__Excerpted data__
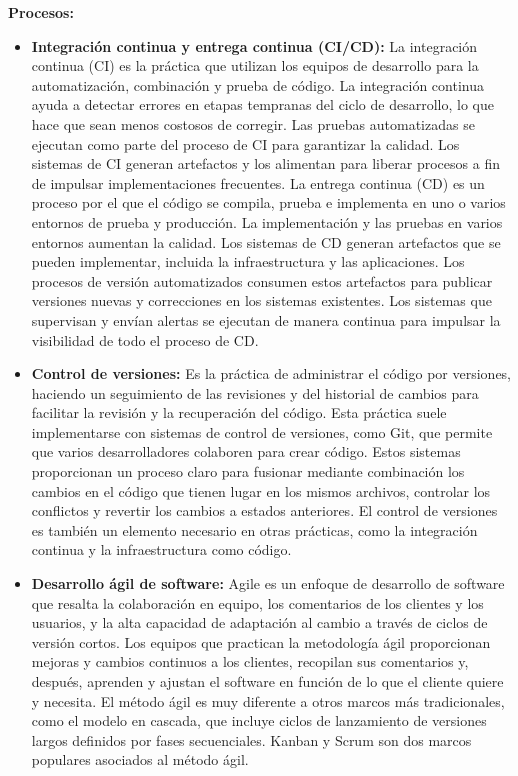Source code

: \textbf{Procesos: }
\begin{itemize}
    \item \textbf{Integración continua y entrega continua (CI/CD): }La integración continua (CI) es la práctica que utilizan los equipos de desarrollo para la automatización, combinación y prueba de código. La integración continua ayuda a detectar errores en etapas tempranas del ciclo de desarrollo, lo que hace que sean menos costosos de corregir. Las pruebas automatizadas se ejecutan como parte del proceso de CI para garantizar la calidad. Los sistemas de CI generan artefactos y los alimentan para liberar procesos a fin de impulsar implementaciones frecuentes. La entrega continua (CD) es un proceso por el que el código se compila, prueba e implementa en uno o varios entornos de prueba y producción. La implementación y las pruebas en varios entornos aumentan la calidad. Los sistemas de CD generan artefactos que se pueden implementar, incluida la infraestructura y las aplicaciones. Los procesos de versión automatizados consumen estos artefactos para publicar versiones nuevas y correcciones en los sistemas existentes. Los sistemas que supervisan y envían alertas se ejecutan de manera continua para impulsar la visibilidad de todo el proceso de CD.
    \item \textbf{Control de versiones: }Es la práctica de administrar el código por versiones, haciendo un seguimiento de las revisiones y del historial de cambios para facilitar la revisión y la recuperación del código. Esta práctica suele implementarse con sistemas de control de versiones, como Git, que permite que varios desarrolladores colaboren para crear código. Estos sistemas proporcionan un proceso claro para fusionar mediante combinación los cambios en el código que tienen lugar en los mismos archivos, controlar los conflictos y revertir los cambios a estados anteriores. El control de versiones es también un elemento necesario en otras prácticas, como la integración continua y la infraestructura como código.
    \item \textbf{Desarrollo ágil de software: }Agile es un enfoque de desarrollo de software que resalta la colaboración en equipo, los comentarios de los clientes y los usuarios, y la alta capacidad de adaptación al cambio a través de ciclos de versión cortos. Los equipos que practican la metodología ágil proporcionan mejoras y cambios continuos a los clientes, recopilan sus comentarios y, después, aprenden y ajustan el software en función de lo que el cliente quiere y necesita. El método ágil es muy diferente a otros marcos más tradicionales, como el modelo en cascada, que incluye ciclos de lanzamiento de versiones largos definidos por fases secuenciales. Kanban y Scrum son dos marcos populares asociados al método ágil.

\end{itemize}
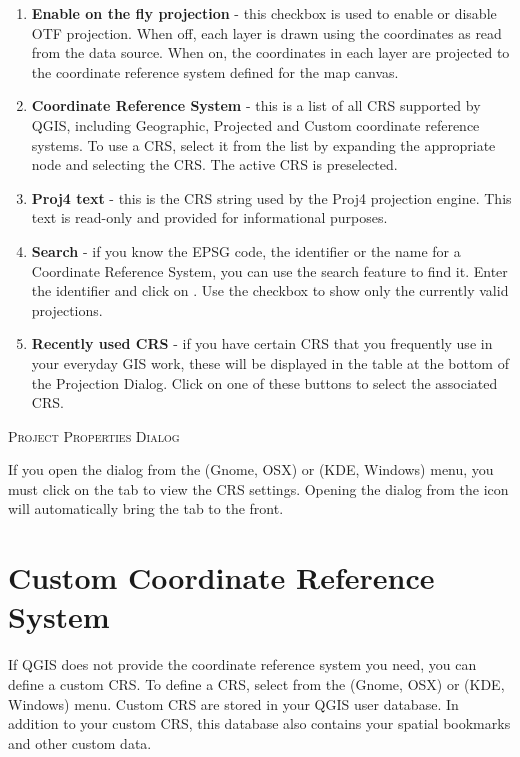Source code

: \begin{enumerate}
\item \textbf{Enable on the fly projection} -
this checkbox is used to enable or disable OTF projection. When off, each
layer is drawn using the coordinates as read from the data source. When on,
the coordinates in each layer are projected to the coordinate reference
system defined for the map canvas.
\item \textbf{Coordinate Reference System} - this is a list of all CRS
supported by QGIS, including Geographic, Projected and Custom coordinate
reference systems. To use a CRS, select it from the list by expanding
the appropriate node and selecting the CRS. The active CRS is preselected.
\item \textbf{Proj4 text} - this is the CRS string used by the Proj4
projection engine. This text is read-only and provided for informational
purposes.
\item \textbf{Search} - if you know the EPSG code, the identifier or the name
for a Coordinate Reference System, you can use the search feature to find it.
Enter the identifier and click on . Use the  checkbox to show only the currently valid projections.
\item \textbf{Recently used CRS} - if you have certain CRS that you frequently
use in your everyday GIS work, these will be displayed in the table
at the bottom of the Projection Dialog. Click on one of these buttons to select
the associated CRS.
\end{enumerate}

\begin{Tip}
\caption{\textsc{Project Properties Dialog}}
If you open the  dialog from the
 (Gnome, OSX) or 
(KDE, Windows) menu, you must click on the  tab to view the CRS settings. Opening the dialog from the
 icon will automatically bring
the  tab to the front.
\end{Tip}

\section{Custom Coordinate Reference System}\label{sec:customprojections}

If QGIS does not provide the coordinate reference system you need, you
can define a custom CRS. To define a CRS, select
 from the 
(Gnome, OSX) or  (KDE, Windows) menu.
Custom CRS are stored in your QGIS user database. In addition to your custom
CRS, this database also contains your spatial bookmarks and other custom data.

__Your task__
An exact restatement of every record is required. Omit the images.

__Problem solution__
Source code

: \textbf{Procesos: }
\begin{itemize}
    \item \textbf{Integración continua y entrega continua (CI/CD): }La integración continua (CI) es la práctica que utilizan los equipos de desarrollo para la automatización, combinación y prueba de código. La integración continua ayuda a detectar errores en etapas tempranas del ciclo de desarrollo, lo que hace que sean menos costosos de corregir. Las pruebas automatizadas se ejecutan como parte del proceso de CI para garantizar la calidad. Los sistemas de CI generan artefactos y los alimentan para liberar procesos a fin de impulsar implementaciones frecuentes. La entrega continua (CD) es un proceso por el que el código se compila, prueba e implementa en uno o varios entornos de prueba y producción. La implementación y las pruebas en varios entornos aumentan la calidad. Los sistemas de CD generan artefactos que se pueden implementar, incluida la infraestructura y las aplicaciones. Los procesos de versión automatizados consumen estos artefactos para publicar versiones nuevas y correcciones en los sistemas existentes. Los sistemas que supervisan y envían alertas se ejecutan de manera continua para impulsar la visibilidad de todo el proceso de CD.
    \item \textbf{Control de versiones: }Es la práctica de administrar el código por versiones, haciendo un seguimiento de las revisiones y del historial de cambios para facilitar la revisión y la recuperación del código. Esta práctica suele implementarse con sistemas de control de versiones, como Git, que permite que varios desarrolladores colaboren para crear código. Estos sistemas proporcionan un proceso claro para fusionar mediante combinación los cambios en el código que tienen lugar en los mismos archivos, controlar los conflictos y revertir los cambios a estados anteriores. El control de versiones es también un elemento necesario en otras prácticas, como la integración continua y la infraestructura como código.
    \item \textbf{Desarrollo ágil de software: }Agile es un enfoque de desarrollo de software que resalta la colaboración en equipo, los comentarios de los clientes y los usuarios, y la alta capacidad de adaptación al cambio a través de ciclos de versión cortos. Los equipos que practican la metodología ágil proporcionan mejoras y cambios continuos a los clientes, recopilan sus comentarios y, después, aprenden y ajustan el software en función de lo que el cliente quiere y necesita. El método ágil es muy diferente a otros marcos más tradicionales, como el modelo en cascada, que incluye ciclos de lanzamiento de versiones largos definidos por fases secuenciales. Kanban y Scrum son dos marcos populares asociados al método ágil.

\end{itemize}
Source code

: \begin{enumerate}
\item \textbf{Enable on the fly projection} -
this checkbox is used to enable or disable OTF projection. When off, each
layer is drawn using the coordinates as read from the data source. When on,
the coordinates in each layer are projected to the coordinate reference
system defined for the map canvas.
\item \textbf{Coordinate Reference System} - this is a list of all CRS
supported by QGIS, including Geographic, Projected and Custom coordinate
reference systems. To use a CRS, select it from the list by expanding
the appropriate node and selecting the CRS. The active CRS is preselected.
\item \textbf{Proj4 text} - this is the CRS string used by the Proj4
projection engine. This text is read-only and provided for informational
purposes.
\item \textbf{Search} - if you know the EPSG code, the identifier or the name
for a Coordinate Reference System, you can use the search feature to find it.
Enter the identifier and click on . Use the  checkbox to show only the currently valid projections.
\item \textbf{Recently used CRS} - if you have certain CRS that you frequently
use in your everyday GIS work, these will be displayed in the table
at the bottom of the Projection Dialog. Click on one of these buttons to select
the associated CRS.
\end{enumerate}

\begin{Tip}
\caption{\textsc{Project Properties Dialog}}
If you open the  dialog from the
 (Gnome, OSX) or 
(KDE, Windows) menu, you must click on the  tab to view the CRS settings. Opening the dialog from the
 icon will automatically bring
the  tab to the front.
\end{Tip}

\section{Custom Coordinate Reference System}\label{sec:customprojections}

If QGIS does not provide the coordinate reference system you need, you
can define a custom CRS. To define a CRS, select
 from the 
(Gnome, OSX) or  (KDE, Windows) menu.
Custom CRS are stored in your QGIS user database. In addition to your custom
CRS, this database also contains your spatial bookmarks and other custom data.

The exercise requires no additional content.